A traditional French Galette Des Rois is a beautiful marriage of puff pastry and frangipane. To make it, you first cut two discs of rolled-out puff pastry (my method and deep dive here). These are sealed together with a hefty helping of frangipane inside. The whole glorious thing is then egg-washed (usually several times for maximum drama and golden looks), scored and baked.
This version of 'King Cake', however, was not the original. This dessert began its life as the 'Gâteau des Rois', a loop of brioche adorned with candied fruits that can be traced back to at least the 16th Century. While the flaky galette has since soared in popularity, the original gâteau is mainly only consumed in the South of France nowadays. But worry not for the brioche - it has thrived in other countries. The Roscón de Reyes is enjoyed in Spain and Latin America, and the 'King Cake', a giant cinnamon-like roll decorated splendidly with multicoloured icing and sprinkles, is an iconic bake in New Orleans, likely introduced by either French or Spanish settlers (or likely both, independently).
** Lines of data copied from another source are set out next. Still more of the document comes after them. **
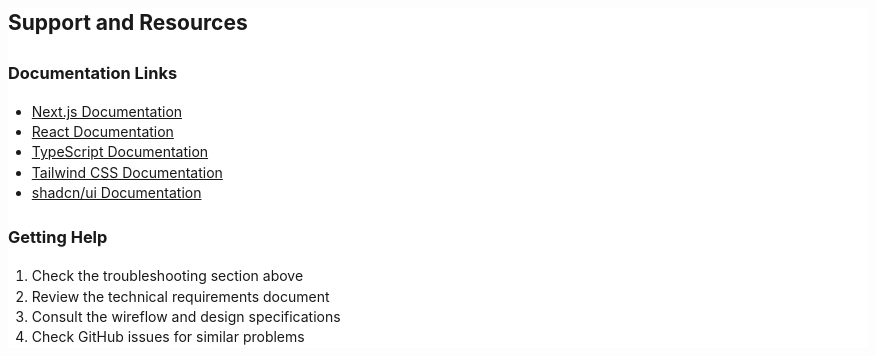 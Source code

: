 ## Support and Resources

### Documentation Links

- [Next.js Documentation](https://nextjs.org/docs)
- [React Documentation](https://react.dev)
- [TypeScript Documentation](https://www.typescriptlang.org/docs)
- [Tailwind CSS Documentation](https://tailwindcss.com/docs)
- [shadcn/ui Documentation](https://ui.shadcn.com)

### Getting Help

1. Check the troubleshooting section above
2. Review the technical requirements document
3. Consult the wireflow and design specifications
4. Check GitHub issues for similar problems
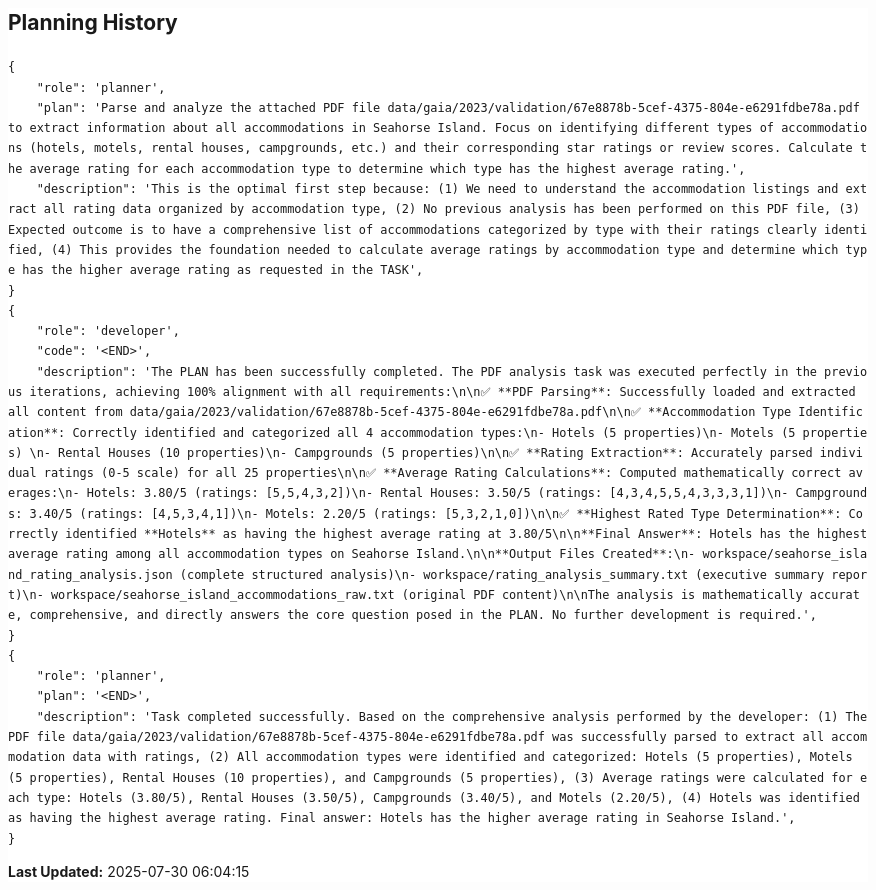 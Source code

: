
 ```
```

## Planning History
```
{
    "role": 'planner',
    "plan": 'Parse and analyze the attached PDF file data/gaia/2023/validation/67e8878b-5cef-4375-804e-e6291fdbe78a.pdf to extract information about all accommodations in Seahorse Island. Focus on identifying different types of accommodations (hotels, motels, rental houses, campgrounds, etc.) and their corresponding star ratings or review scores. Calculate the average rating for each accommodation type to determine which type has the highest average rating.',
    "description": 'This is the optimal first step because: (1) We need to understand the accommodation listings and extract all rating data organized by accommodation type, (2) No previous analysis has been performed on this PDF file, (3) Expected outcome is to have a comprehensive list of accommodations categorized by type with their ratings clearly identified, (4) This provides the foundation needed to calculate average ratings by accommodation type and determine which type has the higher average rating as requested in the TASK',
}
{
    "role": 'developer',
    "code": '<END>',
    "description": 'The PLAN has been successfully completed. The PDF analysis task was executed perfectly in the previous iterations, achieving 100% alignment with all requirements:\n\n✅ **PDF Parsing**: Successfully loaded and extracted all content from data/gaia/2023/validation/67e8878b-5cef-4375-804e-e6291fdbe78a.pdf\n\n✅ **Accommodation Type Identification**: Correctly identified and categorized all 4 accommodation types:\n- Hotels (5 properties)\n- Motels (5 properties) \n- Rental Houses (10 properties)\n- Campgrounds (5 properties)\n\n✅ **Rating Extraction**: Accurately parsed individual ratings (0-5 scale) for all 25 properties\n\n✅ **Average Rating Calculations**: Computed mathematically correct averages:\n- Hotels: 3.80/5 (ratings: [5,5,4,3,2])\n- Rental Houses: 3.50/5 (ratings: [4,3,4,5,5,4,3,3,3,1])\n- Campgrounds: 3.40/5 (ratings: [4,5,3,4,1])\n- Motels: 2.20/5 (ratings: [5,3,2,1,0])\n\n✅ **Highest Rated Type Determination**: Correctly identified **Hotels** as having the highest average rating at 3.80/5\n\n**Final Answer**: Hotels has the highest average rating among all accommodation types on Seahorse Island.\n\n**Output Files Created**:\n- workspace/seahorse_island_rating_analysis.json (complete structured analysis)\n- workspace/rating_analysis_summary.txt (executive summary report)\n- workspace/seahorse_island_accommodations_raw.txt (original PDF content)\n\nThe analysis is mathematically accurate, comprehensive, and directly answers the core question posed in the PLAN. No further development is required.',
}
{
    "role": 'planner',
    "plan": '<END>',
    "description": 'Task completed successfully. Based on the comprehensive analysis performed by the developer: (1) The PDF file data/gaia/2023/validation/67e8878b-5cef-4375-804e-e6291fdbe78a.pdf was successfully parsed to extract all accommodation data with ratings, (2) All accommodation types were identified and categorized: Hotels (5 properties), Motels (5 properties), Rental Houses (10 properties), and Campgrounds (5 properties), (3) Average ratings were calculated for each type: Hotels (3.80/5), Rental Houses (3.50/5), Campgrounds (3.40/5), and Motels (2.20/5), (4) Hotels was identified as having the highest average rating. Final answer: Hotels has the higher average rating in Seahorse Island.',
}
```

**Last Updated:** 2025-07-30 06:04:15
The 'rules' of the king cake, flaky or otherwise, remain the same. Enjoyed on Epiphany, a feast day in the Christian calendar occurring 12 days after Christmas, each cake or galette is complete with a 'feve', a token, either on top of or baked inside the cake. So the tradition goes, whoever gets the slice containing the five gets to be King for the day. These feves range from beans, almonds or little ceramic tokens, to little naked plastic babies in the case of the New Orleans tradition. If you want to learn how to make a traditional New Orleans King Cake, look no further than Bronwyn Wyatt aka Bayou Saint Cake, who runs classes on the subject.
This week’s recipe
I've a wealth of galette des rois recipes and puff pastry know-how in the newsletter archive. And though lamination is probably my favourite kitchen task, I've been meaning to make a brioche version of a king cake for a while. But then it hit me. Why choose? Enter Laminated brioche. Brioche dough interspersed with (even more) butter to create an ultra-light and flaky final loaf.
Shockingly, it's actually *easier* to make. Over on KP+, I've fangled a baby between the laminated brioche, galette des rois and New Orleans King cake with a flaky ring of cinnamony, frangipane joy which I’ve called, thanks to Marie in my DMs, the QUEEN cake. It's basically a giant, round almond croissant, and I cannot get enough of it. I've also shared my 'cheats' version of laminated brioche (think rough puff style!) for anyone who still wants to take a shot at this flaky bread.
What IS lamination?
Simply put, lamination is the process of adding layers, separated by fat, into dough. As it bakes, the fat melts, enriching the dough around it and leaving a little hole in its place. This creates flakiness and layers.
Laminated pastries exist on a vast spectrum. One day, I'll draw it out properly for you, but for now create your own magical mind bakery.
There are two basic sides to the family, yeasted and unyeasted. Within these categories, there's an expansive complexity of lamination, from perfect, long, uninterrupted layers of fat to bold chunks leaving their mark. On the unyeasted side, you can see lamination in it's simplest form in bakes like flaky scones or Southern American biscuits, progressing through pasteis de nata shells, flaky pie dough and running all the way up to arduously layered puff pastry in all its glory. Oh, and there's sfogiatelle. That's a recipe I've been promising for several years, and I think it is almost time to revisit (you can see my first sorry attempts here). I'd even take a punt (and am prepared to be shouted down) that swirled-up filo pies like banitsa, or borek earn you lamination points.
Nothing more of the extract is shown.